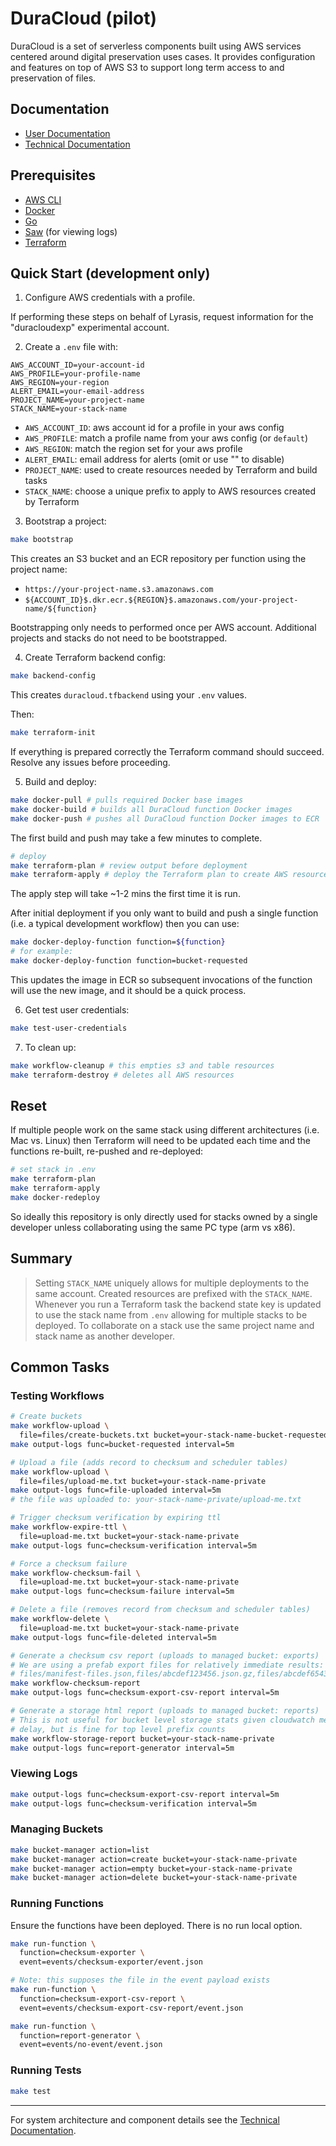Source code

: # DuraCloud (pilot)

DuraCloud is a set of serverless components built using AWS services centered
around digital preservation uses cases. It provides configuration and features
on top of AWS S3 to support long term access to and preservation of files.

## Documentation

- [User Documentation](#)
- [Technical Documentation](TECHNICAL.md)

## Prerequisites

- [AWS CLI](https://docs.aws.amazon.com/cli/latest/userguide/getting-started-install.html)
- [Docker](https://docs.docker.com/engine/install/)
- [Go](https://go.dev/doc/install)
- [Saw](https://github.com/TylerBrock/saw) (for viewing logs)
- [Terraform](https://developer.hashicorp.com/terraform)

## Quick Start (development only)

1. Configure AWS credentials with a profile.

If performing these steps on behalf of Lyrasis, request information for the
"duracloudexp" experimental account.

2. Create a `.env` file with:

```
AWS_ACCOUNT_ID=your-account-id
AWS_PROFILE=your-profile-name
AWS_REGION=your-region
ALERT_EMAIL=your-email-address
PROJECT_NAME=your-project-name
STACK_NAME=your-stack-name
```

- `AWS_ACCOUNT_ID`: aws account id for a profile in your aws config
- `AWS_PROFILE`: match a profile name from your aws config (or `default`)
- `AWS_REGION`: match the region set for your aws profile
- `ALERT_EMAIL`: email address for alerts (omit or use "" to disable)
- `PROJECT_NAME`: used to create resources needed by Terraform and build tasks
- `STACK_NAME`: choose a unique prefix to apply to AWS resources created by Terraform

3. Bootstrap a project:

```bash
make bootstrap
```

This creates an S3 bucket and an ECR repository per function using the project name:

- `https://your-project-name.s3.amazonaws.com`
- `${ACCOUNT_ID}$.dkr.ecr.${REGION}$.amazonaws.com/your-project-name/${function}`

Bootstrapping only needs to performed once per AWS account. Additional projects
and stacks do not need to be bootstrapped.

4. Create Terraform backend config:

```bash
make backend-config
```

This creates `duracloud.tfbackend` using your `.env` values.

Then:

```bash
make terraform-init
```

If everything is prepared correctly the Terraform command should succeed. Resolve
any issues before proceeding.

5. Build and deploy:

```bash
make docker-pull # pulls required Docker base images
make docker-build # builds all DuraCloud function Docker images
make docker-push # pushes all DuraCloud function Docker images to ECR
```

The first build and push may take a few minutes to complete.

```bash
# deploy
make terraform-plan # review output before deployment
make terraform-apply # deploy the Terraform plan to create AWS resources
```

The apply step will take ~1-2 mins the first time it is run.

After initial deployment if you only want to build and push a single
function (i.e. a typical development workflow) then you can use:

```bash
make docker-deploy-function function=${function}
# for example:
make docker-deploy-function function=bucket-requested
```

This updates the image in ECR so subsequent invocations of the function
will use the new image, and it should be a quick process.

6. Get test user credentials:

```bash
make test-user-credentials
```

7. To clean up:

```bash
make workflow-cleanup # this empties s3 and table resources
make terraform-destroy # deletes all AWS resources
```

## Reset

If multiple people work on the same stack using different architectures
(i.e. Mac vs. Linux) then Terraform will need to be updated each time
and the functions re-built, re-pushed and re-deployed:

```bash
# set stack in .env
make terraform-plan
make terraform-apply
make docker-redeploy
```

So ideally this repository is only directly used for stacks owned
by a single developer unless collaborating using the same PC type
(arm vs x86).

## Summary

> Setting `STACK_NAME` uniquely allows for multiple deployments to the same account. Created resources are prefixed with the `STACK_NAME`. Whenever you run a Terraform task the backend state key is updated to use the stack name from `.env` allowing for multiple stacks to be deployed. To collaborate on a stack use the same project name and stack name as another developer.

## Common Tasks

### Testing Workflows

```bash
# Create buckets
make workflow-upload \
  file=files/create-buckets.txt bucket=your-stack-name-bucket-requested
make output-logs func=bucket-requested interval=5m

# Upload a file (adds record to checksum and scheduler tables)
make workflow-upload \
  file=files/upload-me.txt bucket=your-stack-name-private
make output-logs func=file-uploaded interval=5m
# the file was uploaded to: your-stack-name-private/upload-me.txt

# Trigger checksum verification by expiring ttl
make workflow-expire-ttl \
  file=upload-me.txt bucket=your-stack-name-private
make output-logs func=checksum-verification interval=5m

# Force a checksum failure
make workflow-checksum-fail \
  file=upload-me.txt bucket=your-stack-name-private
make output-logs func=checksum-failure interval=5m

# Delete a file (removes record from checksum and scheduler tables)
make workflow-delete \
  file=upload-me.txt bucket=your-stack-name-private
make output-logs func=file-deleted interval=5m

# Generate a checksum csv report (uploads to managed bucket: exports)
# We are using a prefab export files for relatively immediate results:
# files/manifest-files.json,files/abcdef123456.json.gz,files/abcdef654321.json.gz
make workflow-checksum-report
make output-logs func=checksum-export-csv-report interval=5m

# Generate a storage html report (uploads to managed bucket: reports)
# This is not useful for bucket level storage stats given cloudwatch metrics
# delay, but is fine for top level prefix counts
make workflow-storage-report bucket=your-stack-name-private
make output-logs func=report-generator interval=5m
```

### Viewing Logs

```bash
make output-logs func=checksum-export-csv-report interval=5m
make output-logs func=checksum-verification interval=5m
```

### Managing Buckets

```bash
make bucket-manager action=list
make bucket-manager action=create bucket=your-stack-name-private
make bucket-manager action=empty bucket=your-stack-name-private
make bucket-manager action=delete bucket=your-stack-name-private
```

### Running Functions

Ensure the functions have been deployed. There is no run local option.

```bash
make run-function \
  function=checksum-exporter \
  event=events/checksum-exporter/event.json

# Note: this supposes the file in the event payload exists
make run-function \
  function=checksum-export-csv-report \
  event=events/checksum-export-csv-report/event.json

make run-function \
  function=report-generator \
  event=events/no-event/event.json
```

### Running Tests

```bash
make test
```

---

For system architecture and component details see the [Technical Documentation](TECHNICAL.md).
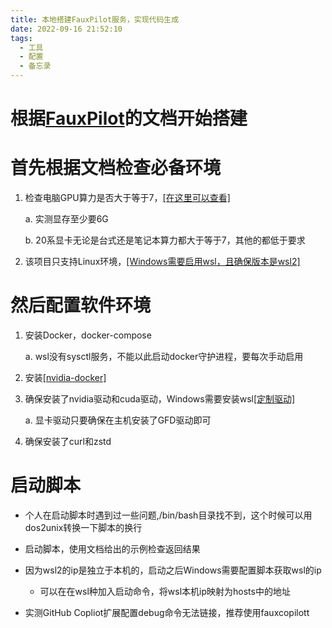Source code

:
 ```yaml
---
title: 本地搭建FauxPilot服务，实现代码生成
date: 2022-09-16 21:52:10
tags:
  - 工具
  - 配置
  - 备忘录
---
```

# 根据[FauxPilot](https://github.com/moyix/fauxpilot)的文档开始搭建

# 首先根据文档检查必备环境

1.  检查电脑GPU算力是否大于等于7，[[在这里可以查看]](https://developer.nvidia.com/zh-cn/cuda-gpus#compute)

    a.  实测显存至少要6G

    b.  20系显卡无论是台式还是笔记本算力都大于等于7，其他的都低于要求

2.  该项目只支持Linux环境，[[Windows需要启用wsl，且确保版本是wsl2]](https://docs.microsoft.com/zh-cn/windows/wsl/install)

# 然后配置软件环境

1.  安装Docker，docker-compose

    a.  wsl没有sysctl服务，不能以此启动docker守护进程，要每次手动启用

2.  安装[[nvidia-docker]](https://github.com/NVIDIA/nvidia-docker)

3.  确保安装了nvidia驱动和cuda驱动，Windows需要安装wsl[[定制驱动]](https://docs.nvidia.com/cuda/wsl-user-guide/index.html)

    a.  显卡驱动只要确保在主机安装了GFD驱动即可

4.  确保安装了curl和zstd

# 启动脚本

-   个人在启动脚本时遇到过一些问题,/bin/bash目录找不到，这个时候可以用dos2unix转换一下脚本的换行

-   启动脚本，使用文档给出的示例检查返回结果

-   因为wsl2的ip是独立于本机的，启动之后Windows需要配置脚本获取wsl的ip

    -   可以在在wsl种加入启动命令，将wsl本机ip映射为hosts中的地址

-   实测GitHub Copliot扩展配置debug命令无法链接，推荐使用fauxcopilott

== TASK OBJECTIVE ==
When a line of the data holds the string "email", pick it out and copy it.

== WRITTEN SOLUTION ==
ALERT_EMAIL=your-email-address
- `ALERT_EMAIL`: email address for alerts (omit or use "" to disable)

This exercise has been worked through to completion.